**WHAT IS EXPECTED**
Beginning with the line that contains "- 收集预览数据的开销很小", transcribe every line through the end of the entries exactly as written, and reproduce nothing else.

**THE DATA**
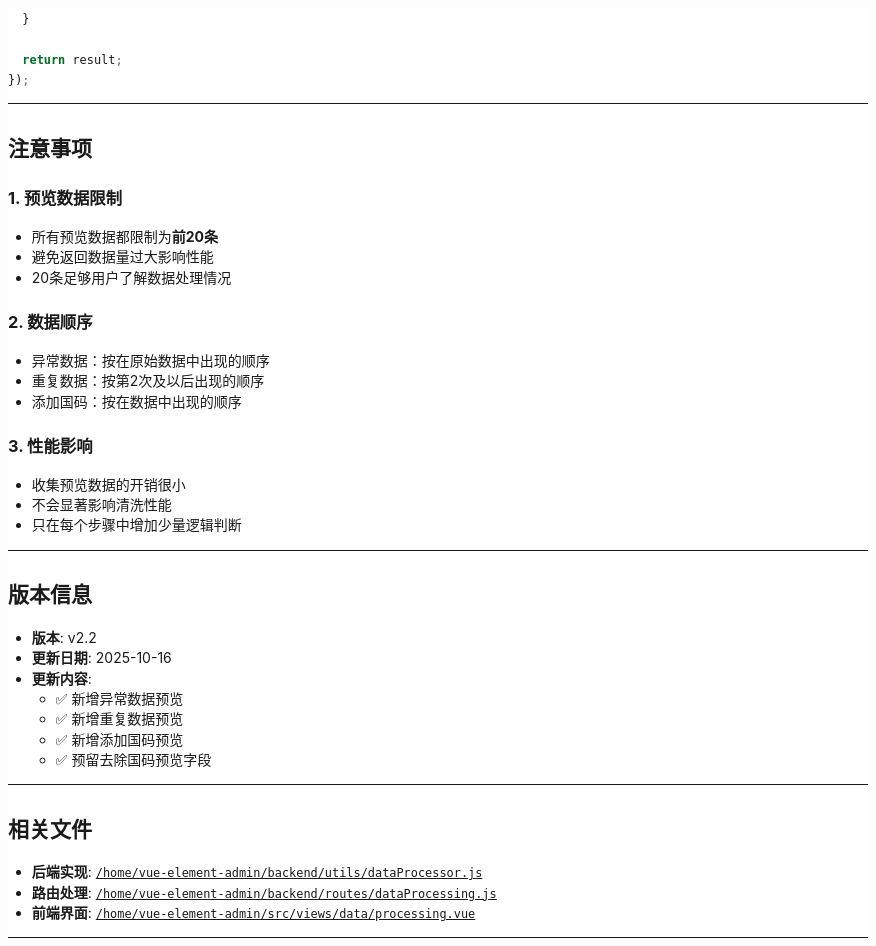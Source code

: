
 ```javascript
  }
  
  return result;
});
```

---

## 注意事项

### 1. 预览数据限制

- 所有预览数据都限制为**前20条**
- 避免返回数据量过大影响性能
- 20条足够用户了解数据处理情况

### 2. 数据顺序

- 异常数据：按在原始数据中出现的顺序
- 重复数据：按第2次及以后出现的顺序
- 添加国码：按在数据中出现的顺序

### 3. 性能影响

- 收集预览数据的开销很小
- 不会显著影响清洗性能
- 只在每个步骤中增加少量逻辑判断

---

## 版本信息

- **版本**: v2.2
- **更新日期**: 2025-10-16
- **更新内容**: 
  - ✅ 新增异常数据预览
  - ✅ 新增重复数据预览
  - ✅ 新增添加国码预览
  - ✅ 预留去除国码预览字段

---

## 相关文件

- **后端实现**: [`/home/vue-element-admin/backend/utils/dataProcessor.js`](file:///home/vue-element-admin/backend/utils/dataProcessor.js#L753-L1024)
- **路由处理**: [`/home/vue-element-admin/backend/routes/dataProcessing.js`](file:///home/vue-element-admin/backend/routes/dataProcessing.js)
- **前端界面**: [`/home/vue-element-admin/src/views/data/processing.vue`](file:///home/vue-element-admin/src/views/data/processing.vue)

---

**ANSWER SPACE**
- 收集预览数据的开销很小
- 不会显著影响清洗性能
- 只在每个步骤中增加少量逻辑判断

---

## 版本信息

- **版本**: v2.2
- **更新日期**: 2025-10-16
- **更新内容**: 
  - ✅ 新增异常数据预览
  - ✅ 新增重复数据预览
  - ✅ 新增添加国码预览
  - ✅ 预留去除国码预览字段

---

## 相关文件

- **后端实现**: [`/home/vue-element-admin/backend/utils/dataProcessor.js`](file:///home/vue-element-admin/backend/utils/dataProcessor.js#L753-L1024)
- **路由处理**: [`/home/vue-element-admin/backend/routes/dataProcessing.js`](file:///home/vue-element-admin/backend/routes/dataProcessing.js)
- **前端界面**: [`/home/vue-element-admin/src/views/data/processing.vue`](file:///home/vue-element-admin/src/views/data/processing.vue)

---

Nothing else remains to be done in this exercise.